Saved data entries
========================
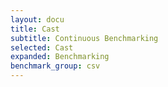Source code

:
 ```yaml
---
layout: docu
title: Cast
subtitle: Continuous Benchmarking
selected: Cast
expanded: Benchmarking
benchmark_group: csv
---
```


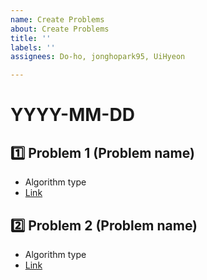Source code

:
```yaml
---
name: Create Problems
about: Create Problems
title: ''
labels: ''
assignees: Do-ho, jonghopark95, UiHyeon

---
```


# YYYY-MM-DD

## :one: Problem 1 (Problem name)

- Algorithm type
- [Link]()


## :two: Problem 2 (Problem name)

- Algorithm type
- [Link]()
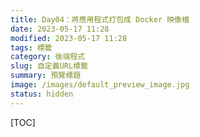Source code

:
 ```yaml
---
title: Day04：將應用程式打包成 Docker 映像檔
date: 2023-05-17 11:28
modified: 2023-05-17 11:28
tags: 標籤
category: 後端程式
slug: 自定義URL標籤
summary: 預覽標題
image: /images/default_preview_image.jpg
status: hidden
---
```


[TOC]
========================
WORK INSTRUCTIONS >>
Set down all of the entries exactly. Leave the pictures out.

WRITTEN ANSWER >>
Source code

:
 ```yaml
---
layout: docu
title: Cast
subtitle: Continuous Benchmarking
selected: Cast
expanded: Benchmarking
benchmark_group: csv
---
```


Source code

:
```yaml
---
name: Create Problems
about: Create Problems
title: ''
labels: ''
assignees: Do-ho, jonghopark95, UiHyeon

---
```


# YYYY-MM-DD

## :one: Problem 1 (Problem name)

- Algorithm type
- [Link]()


## :two: Problem 2 (Problem name)

- Algorithm type
- [Link]()
Source code

:
 ```yaml
---
title: Day04：將應用程式打包成 Docker 映像檔
date: 2023-05-17 11:28
modified: 2023-05-17 11:28
tags: 標籤
category: 後端程式
slug: 自定義URL標籤
summary: 預覽標題
image: /images/default_preview_image.jpg
status: hidden
---
```


[TOC]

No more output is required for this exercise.